WORK REQUEST: Could you set down exactly the lines in the records below between the line holding "معادلة الحركة الفتيلية" and the line holding "49.0ms | 86.59KB |", inclusive?

DATASET:
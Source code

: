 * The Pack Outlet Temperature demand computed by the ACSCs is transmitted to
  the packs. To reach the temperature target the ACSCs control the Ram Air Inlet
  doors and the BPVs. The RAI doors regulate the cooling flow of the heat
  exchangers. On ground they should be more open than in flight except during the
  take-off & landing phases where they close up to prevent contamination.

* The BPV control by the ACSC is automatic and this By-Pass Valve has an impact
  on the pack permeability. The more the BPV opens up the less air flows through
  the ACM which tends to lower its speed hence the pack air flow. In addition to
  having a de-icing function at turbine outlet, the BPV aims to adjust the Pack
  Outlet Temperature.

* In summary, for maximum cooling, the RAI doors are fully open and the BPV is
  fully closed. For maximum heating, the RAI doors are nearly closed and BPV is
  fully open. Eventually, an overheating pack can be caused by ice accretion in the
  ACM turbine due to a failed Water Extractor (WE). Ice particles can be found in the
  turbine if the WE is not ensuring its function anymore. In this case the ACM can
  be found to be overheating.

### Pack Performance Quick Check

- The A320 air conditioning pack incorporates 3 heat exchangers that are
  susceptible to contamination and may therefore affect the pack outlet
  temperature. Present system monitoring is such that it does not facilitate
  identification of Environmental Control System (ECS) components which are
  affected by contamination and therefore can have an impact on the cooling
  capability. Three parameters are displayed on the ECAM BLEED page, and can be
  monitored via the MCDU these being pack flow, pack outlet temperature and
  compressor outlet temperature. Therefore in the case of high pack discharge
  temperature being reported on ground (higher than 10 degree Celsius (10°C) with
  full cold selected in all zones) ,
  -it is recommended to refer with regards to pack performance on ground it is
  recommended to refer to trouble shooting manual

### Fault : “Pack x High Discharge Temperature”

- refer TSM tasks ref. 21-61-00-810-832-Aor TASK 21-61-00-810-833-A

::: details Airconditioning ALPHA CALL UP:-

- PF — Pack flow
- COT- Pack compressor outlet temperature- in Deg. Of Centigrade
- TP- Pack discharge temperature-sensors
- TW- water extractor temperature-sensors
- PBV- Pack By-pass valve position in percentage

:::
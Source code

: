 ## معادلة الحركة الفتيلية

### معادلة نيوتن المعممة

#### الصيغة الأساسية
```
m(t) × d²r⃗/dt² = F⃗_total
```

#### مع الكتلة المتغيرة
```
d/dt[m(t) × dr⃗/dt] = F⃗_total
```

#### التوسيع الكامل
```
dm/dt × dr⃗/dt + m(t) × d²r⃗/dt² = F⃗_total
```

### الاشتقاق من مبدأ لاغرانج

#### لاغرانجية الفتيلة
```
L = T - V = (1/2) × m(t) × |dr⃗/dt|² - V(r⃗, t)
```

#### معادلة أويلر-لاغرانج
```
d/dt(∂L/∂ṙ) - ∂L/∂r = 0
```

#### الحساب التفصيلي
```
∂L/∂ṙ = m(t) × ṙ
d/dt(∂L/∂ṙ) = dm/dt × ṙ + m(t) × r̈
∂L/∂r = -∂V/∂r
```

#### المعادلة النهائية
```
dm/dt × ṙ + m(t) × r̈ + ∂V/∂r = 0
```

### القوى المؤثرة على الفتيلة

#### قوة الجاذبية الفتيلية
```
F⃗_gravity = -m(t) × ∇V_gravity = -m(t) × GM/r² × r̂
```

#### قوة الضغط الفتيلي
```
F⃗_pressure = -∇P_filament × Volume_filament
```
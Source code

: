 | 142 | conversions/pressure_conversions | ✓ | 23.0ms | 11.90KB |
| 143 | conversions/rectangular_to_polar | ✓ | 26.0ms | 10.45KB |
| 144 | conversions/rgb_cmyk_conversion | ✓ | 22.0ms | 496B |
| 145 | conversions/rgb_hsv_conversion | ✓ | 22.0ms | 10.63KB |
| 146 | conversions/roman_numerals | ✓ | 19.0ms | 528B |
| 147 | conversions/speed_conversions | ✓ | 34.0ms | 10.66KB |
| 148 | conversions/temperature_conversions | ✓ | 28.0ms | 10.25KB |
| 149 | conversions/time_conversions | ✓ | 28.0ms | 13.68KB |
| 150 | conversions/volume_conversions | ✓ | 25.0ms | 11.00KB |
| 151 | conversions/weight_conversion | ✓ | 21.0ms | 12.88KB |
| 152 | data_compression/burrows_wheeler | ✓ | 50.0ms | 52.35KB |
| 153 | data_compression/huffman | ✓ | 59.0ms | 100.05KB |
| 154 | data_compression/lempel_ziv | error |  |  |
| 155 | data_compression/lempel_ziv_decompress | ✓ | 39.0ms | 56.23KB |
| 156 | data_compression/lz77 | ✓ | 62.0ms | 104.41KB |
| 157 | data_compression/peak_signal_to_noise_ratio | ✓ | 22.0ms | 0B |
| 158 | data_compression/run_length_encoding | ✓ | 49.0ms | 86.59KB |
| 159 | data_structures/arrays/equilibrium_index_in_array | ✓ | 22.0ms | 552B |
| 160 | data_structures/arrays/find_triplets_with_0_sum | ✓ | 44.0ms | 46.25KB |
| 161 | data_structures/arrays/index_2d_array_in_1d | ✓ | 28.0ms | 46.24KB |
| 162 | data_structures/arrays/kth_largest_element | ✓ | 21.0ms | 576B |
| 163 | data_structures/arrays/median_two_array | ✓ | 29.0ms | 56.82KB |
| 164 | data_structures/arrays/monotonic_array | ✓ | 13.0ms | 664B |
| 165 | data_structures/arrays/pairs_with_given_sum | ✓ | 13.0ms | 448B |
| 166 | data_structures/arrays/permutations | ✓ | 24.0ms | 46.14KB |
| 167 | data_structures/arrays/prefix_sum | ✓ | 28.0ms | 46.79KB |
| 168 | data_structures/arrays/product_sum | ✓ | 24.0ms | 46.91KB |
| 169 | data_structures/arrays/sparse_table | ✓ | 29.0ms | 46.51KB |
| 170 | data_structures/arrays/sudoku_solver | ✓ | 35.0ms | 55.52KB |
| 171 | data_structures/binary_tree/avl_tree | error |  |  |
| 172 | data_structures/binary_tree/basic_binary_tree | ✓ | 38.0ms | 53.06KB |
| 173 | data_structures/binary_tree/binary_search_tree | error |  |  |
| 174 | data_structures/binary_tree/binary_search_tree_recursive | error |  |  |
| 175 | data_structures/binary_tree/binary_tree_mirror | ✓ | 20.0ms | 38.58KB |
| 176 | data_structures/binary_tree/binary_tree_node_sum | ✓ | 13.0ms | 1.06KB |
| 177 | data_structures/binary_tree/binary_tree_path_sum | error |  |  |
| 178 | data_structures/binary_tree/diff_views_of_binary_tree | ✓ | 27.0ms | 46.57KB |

ANSWER SPACE:
: ## معادلة الحركة الفتيلية

### معادلة نيوتن المعممة

#### الصيغة الأساسية
```
m(t) × d²r⃗/dt² = F⃗_total
```

#### مع الكتلة المتغيرة
```
d/dt[m(t) × dr⃗/dt] = F⃗_total
```

#### التوسيع الكامل
```
dm/dt × dr⃗/dt + m(t) × d²r⃗/dt² = F⃗_total
```

### الاشتقاق من مبدأ لاغرانج

#### لاغرانجية الفتيلة
```
L = T - V = (1/2) × m(t) × |dr⃗/dt|² - V(r⃗, t)
```

#### معادلة أويلر-لاغرانج
```
d/dt(∂L/∂ṙ) - ∂L/∂r = 0
```

#### الحساب التفصيلي
```
∂L/∂ṙ = m(t) × ṙ
d/dt(∂L/∂ṙ) = dm/dt × ṙ + m(t) × r̈
∂L/∂r = -∂V/∂r
```

#### المعادلة النهائية
```
dm/dt × ṙ + m(t) × r̈ + ∂V/∂r = 0
```

### القوى المؤثرة على الفتيلة

#### قوة الجاذبية الفتيلية
```
F⃗_gravity = -m(t) × ∇V_gravity = -m(t) × GM/r² × r̂
```

#### قوة الضغط الفتيلي
```
F⃗_pressure = -∇P_filament × Volume_filament
```
Source code

: | 142 | conversions/pressure_conversions | ✓ | 23.0ms | 11.90KB |
| 143 | conversions/rectangular_to_polar | ✓ | 26.0ms | 10.45KB |
| 144 | conversions/rgb_cmyk_conversion | ✓ | 22.0ms | 496B |
| 145 | conversions/rgb_hsv_conversion | ✓ | 22.0ms | 10.63KB |
| 146 | conversions/roman_numerals | ✓ | 19.0ms | 528B |
| 147 | conversions/speed_conversions | ✓ | 34.0ms | 10.66KB |
| 148 | conversions/temperature_conversions | ✓ | 28.0ms | 10.25KB |
| 149 | conversions/time_conversions | ✓ | 28.0ms | 13.68KB |
| 150 | conversions/volume_conversions | ✓ | 25.0ms | 11.00KB |
| 151 | conversions/weight_conversion | ✓ | 21.0ms | 12.88KB |
| 152 | data_compression/burrows_wheeler | ✓ | 50.0ms | 52.35KB |
| 153 | data_compression/huffman | ✓ | 59.0ms | 100.05KB |
| 154 | data_compression/lempel_ziv | error |  |  |
| 155 | data_compression/lempel_ziv_decompress | ✓ | 39.0ms | 56.23KB |
| 156 | data_compression/lz77 | ✓ | 62.0ms | 104.41KB |
| 157 | data_compression/peak_signal_to_noise_ratio | ✓ | 22.0ms | 0B |
| 158 | data_compression/run_length_encoding | ✓ | 49.0ms | 86.59KB |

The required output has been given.